ATHENS, April 7 (Reuters) - Ukrainian President Volodomyr Zelenskiy's address to the Greek parliament on Thursday caused an outrage from opposition parties after a man who identified himself as an ethnic Greek member of Ukraine's ultranationalist Azov battalion appeared on a video.

Zelenskiy spoke about the destruction of the Russian-besieged Ukrainian port of Mariupol - home to thousands of ethnic Greeks - and appealed to Athens for help.

During his speech he showed a video with a message by a man who identified himself as a member of the Azov battalion, a far-right militia now part of Ukraine's National Guard.

"I address you, as a Greek by origin. I am Mikhail, my grandfather fought against the Nazis... I participate in the defence of Ukraine through the Azov Battalion," he said.

Zelenskiy, who was invited to address the Greek parliament by conservative Prime Minister Kyriakos Mitsotakis, received a standing ovation from lawmakers present in the room.

But the video caused a backlash on social media and an angry reaction from leftist parties.

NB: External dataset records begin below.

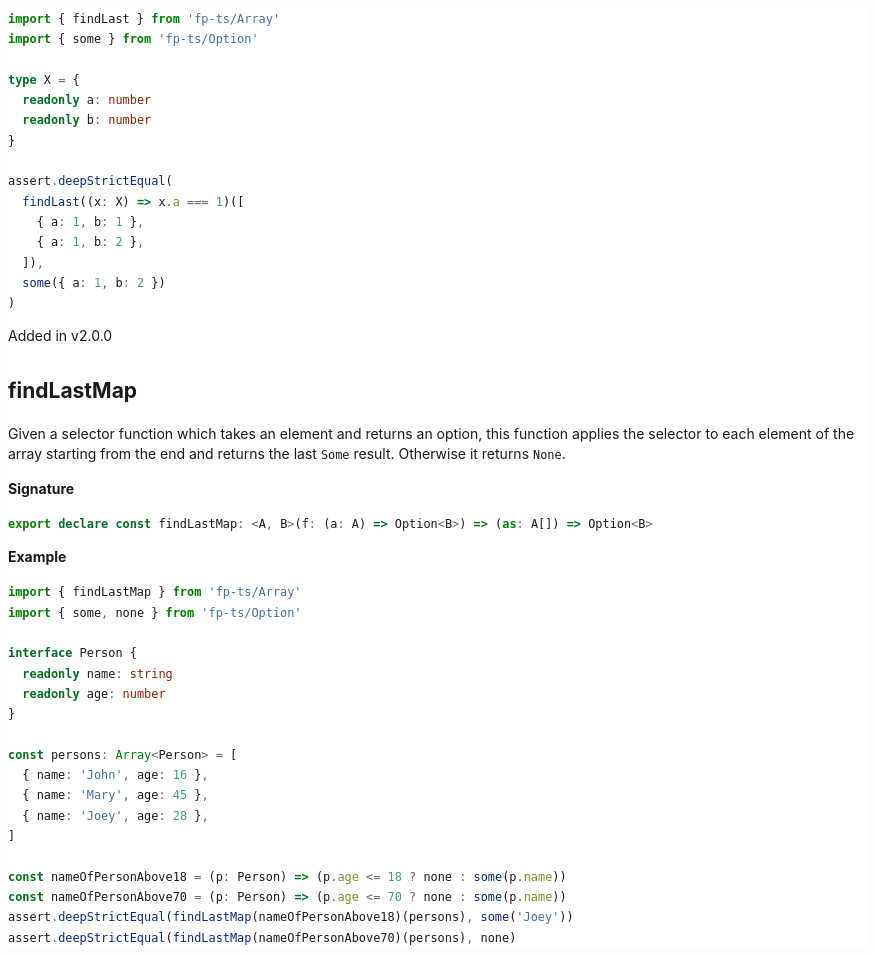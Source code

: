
 ```ts
import { findLast } from 'fp-ts/Array'
import { some } from 'fp-ts/Option'

type X = {
  readonly a: number
  readonly b: number
}

assert.deepStrictEqual(
  findLast((x: X) => x.a === 1)([
    { a: 1, b: 1 },
    { a: 1, b: 2 },
  ]),
  some({ a: 1, b: 2 })
)
```

Added in v2.0.0

## findLastMap

Given a selector function which takes an element and returns an option,
this function applies the selector to each element of the array starting from the
end and returns the last `Some` result. Otherwise it returns `None`.

**Signature**

```ts
export declare const findLastMap: <A, B>(f: (a: A) => Option<B>) => (as: A[]) => Option<B>
```

**Example**

```ts
import { findLastMap } from 'fp-ts/Array'
import { some, none } from 'fp-ts/Option'

interface Person {
  readonly name: string
  readonly age: number
}

const persons: Array<Person> = [
  { name: 'John', age: 16 },
  { name: 'Mary', age: 45 },
  { name: 'Joey', age: 28 },
]

const nameOfPersonAbove18 = (p: Person) => (p.age <= 18 ? none : some(p.name))
const nameOfPersonAbove70 = (p: Person) => (p.age <= 70 ? none : some(p.name))
assert.deepStrictEqual(findLastMap(nameOfPersonAbove18)(persons), some('Joey'))
assert.deepStrictEqual(findLastMap(nameOfPersonAbove70)(persons), none)
```

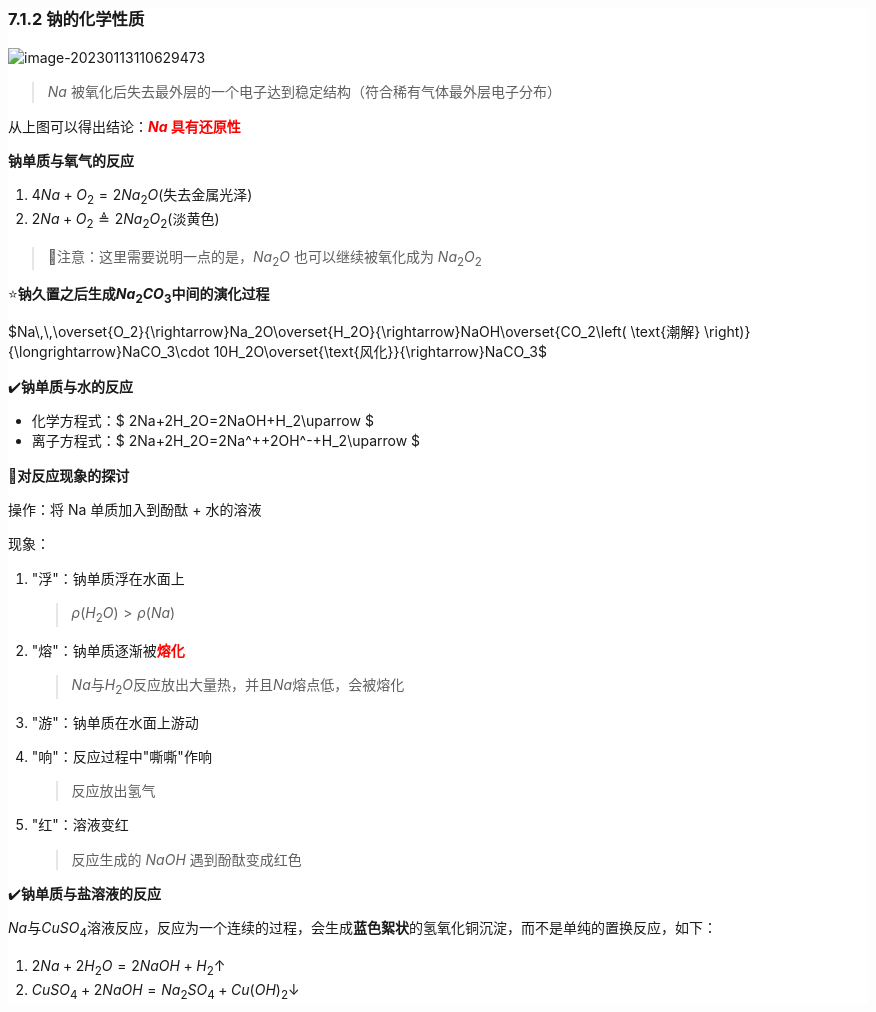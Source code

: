 

### 7.1.2 钠的化学性质

![image-20230113110629473](https://theblogimage.oss-cn-fuzhou.aliyuncs.com/imagefortypora/image-20230113110629473.png)

>  $Na$ 被氧化后失去最外层的一个电子达到稳定结构（符合稀有气体最外层电子分布）

从上图可以得出结论：<strong style="color:red">$Na$ 具有还原性</strong>

**钠单质与氧气的反应**

1. $4Na+O_2=2Na_2O\left( \text{失去金属光泽} \right)$
2. $2Na+O_2\triangleq 2Na_2O_2\left( \text{淡黄色} \right)$

> :small_red_triangle:注意：这里需要说明一点的是，$Na_2O$ 也可以继续被氧化成为 $Na_2O_2$



:star:**钠久置之后生成$Na_2CO_3$中间的演化过程**

$Na\,\,\overset{O_2}{\rightarrow}Na_2O\overset{H_2O}{\rightarrow}NaOH\overset{CO_2\left( \text{潮解} \right)}{\longrightarrow}NaCO_3\cdot 10H_2O\overset{\text{风化}}{\rightarrow}NaCO_3$



:heavy_check_mark:**钠单质与水的反应**

- 化学方程式：$
  2Na+2H_2O=2NaOH+H_2\uparrow $
- 离子方程式：$
  2Na+2H_2O=2Na^++2OH^-+H_2\uparrow 
  $

:thinking:**对反应现象的探讨**

操作：将 Na 单质加入到酚酞 + 水的溶液

现象：

1. "浮"：钠单质浮在水面上

   >$\rho \left( H_2O \right) >\rho \left( Na \right)$

2. "熔"：钠单质逐渐被<strong style="color:red">熔化</strong>

   > $Na$与$H_2O$反应放出大量热，并且$Na$熔点低，会被熔化

3. "游"：钠单质在水面上游动

4. "响"：反应过程中"嘶嘶"作响

   > 反应放出氢气

5. "红"：溶液变红

   > 反应生成的 $NaOH$ 遇到酚酞变成红色



:heavy_check_mark:**钠单质与盐溶液的反应**

$Na$与$CuSO_4$溶液反应，反应为一个连续的过程，会生成**蓝色絮状**的氢氧化铜沉淀，而不是单纯的置换反应，如下：

1. $2Na+2H_2O=2NaOH+H_2\uparrow$
2. $CuSO_4+2NaOH=Na_2SO_4+Cu\left( OH \right) _2\downarrow$
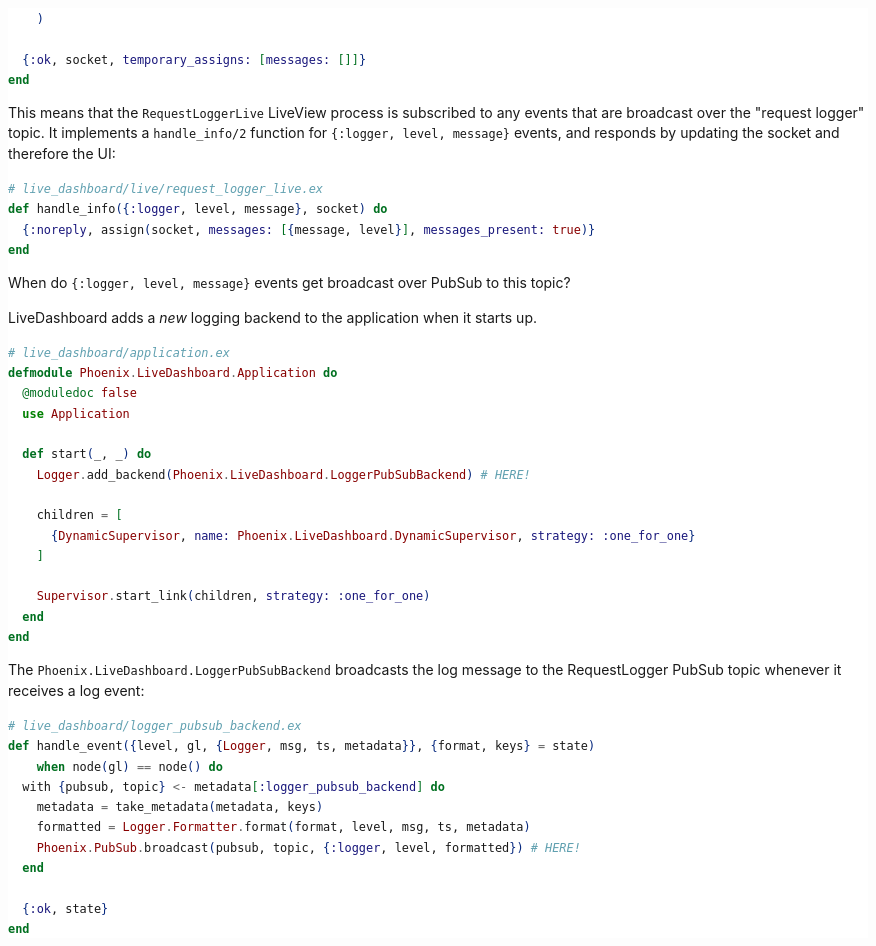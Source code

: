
 ```elixir
    )

  {:ok, socket, temporary_assigns: [messages: []]}
end
```

This means that the `RequestLoggerLive` LiveView process is subscribed to any events that are broadcast over the "request logger" topic. It implements a `handle_info/2` function for `{:logger, level, message}` events, and responds by updating the socket and therefore the UI:

```elixir
# live_dashboard/live/request_logger_live.ex
def handle_info({:logger, level, message}, socket) do
  {:noreply, assign(socket, messages: [{message, level}], messages_present: true)}
end
```

When do `{:logger, level, message}` events get broadcast over PubSub to this topic?

LiveDashboard adds a _new_ logging backend to the application when it starts up.

```elixir
# live_dashboard/application.ex
defmodule Phoenix.LiveDashboard.Application do
  @moduledoc false
  use Application

  def start(_, _) do
    Logger.add_backend(Phoenix.LiveDashboard.LoggerPubSubBackend) # HERE!

    children = [
      {DynamicSupervisor, name: Phoenix.LiveDashboard.DynamicSupervisor, strategy: :one_for_one}
    ]

    Supervisor.start_link(children, strategy: :one_for_one)
  end
end
```

The `Phoenix.LiveDashboard.LoggerPubSubBackend` broadcasts the log message to the RequestLogger PubSub topic whenever it receives a log event:

```elixir
# live_dashboard/logger_pubsub_backend.ex
def handle_event({level, gl, {Logger, msg, ts, metadata}}, {format, keys} = state)
    when node(gl) == node() do
  with {pubsub, topic} <- metadata[:logger_pubsub_backend] do
    metadata = take_metadata(metadata, keys)
    formatted = Logger.Formatter.format(format, level, msg, ts, metadata)
    Phoenix.PubSub.broadcast(pubsub, topic, {:logger, level, formatted}) # HERE!
  end

  {:ok, state}
end
```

Shortly after the speech, the head of the leftist Syriza party Alexis Tsipras said the incident was a provocation. "Solidarity with the Ukrainian people is a given. But the Nazis can not have a say in parliament," he tweeted.

His tweet had won more than 3,900 likes by Thursday evening.

A Greek government spokesman responded that the message of a member of the Azov Battalion was "mistaken and inappropriate".

Western countries say Moscow's invasion, the biggest assault on a European country since World War Two, was entirely unprovoked. Russia says it is carrying out a "special operation" to disarm and "denazify" its neighbors.

Ukraine's embassy in Athens said the Azov regiment, set up as a far right group in 2014, has been reformed and integrated into the National Guard of Ukraine.

"For many years Russia tried to 'plant' into Greek minds the myth that "Azov" Regiment is a paramilitary independent unit operating in Mariupol," it said.

"The video ... has nothing to do to those Nazi deeds, Russians commit on our land and against our people."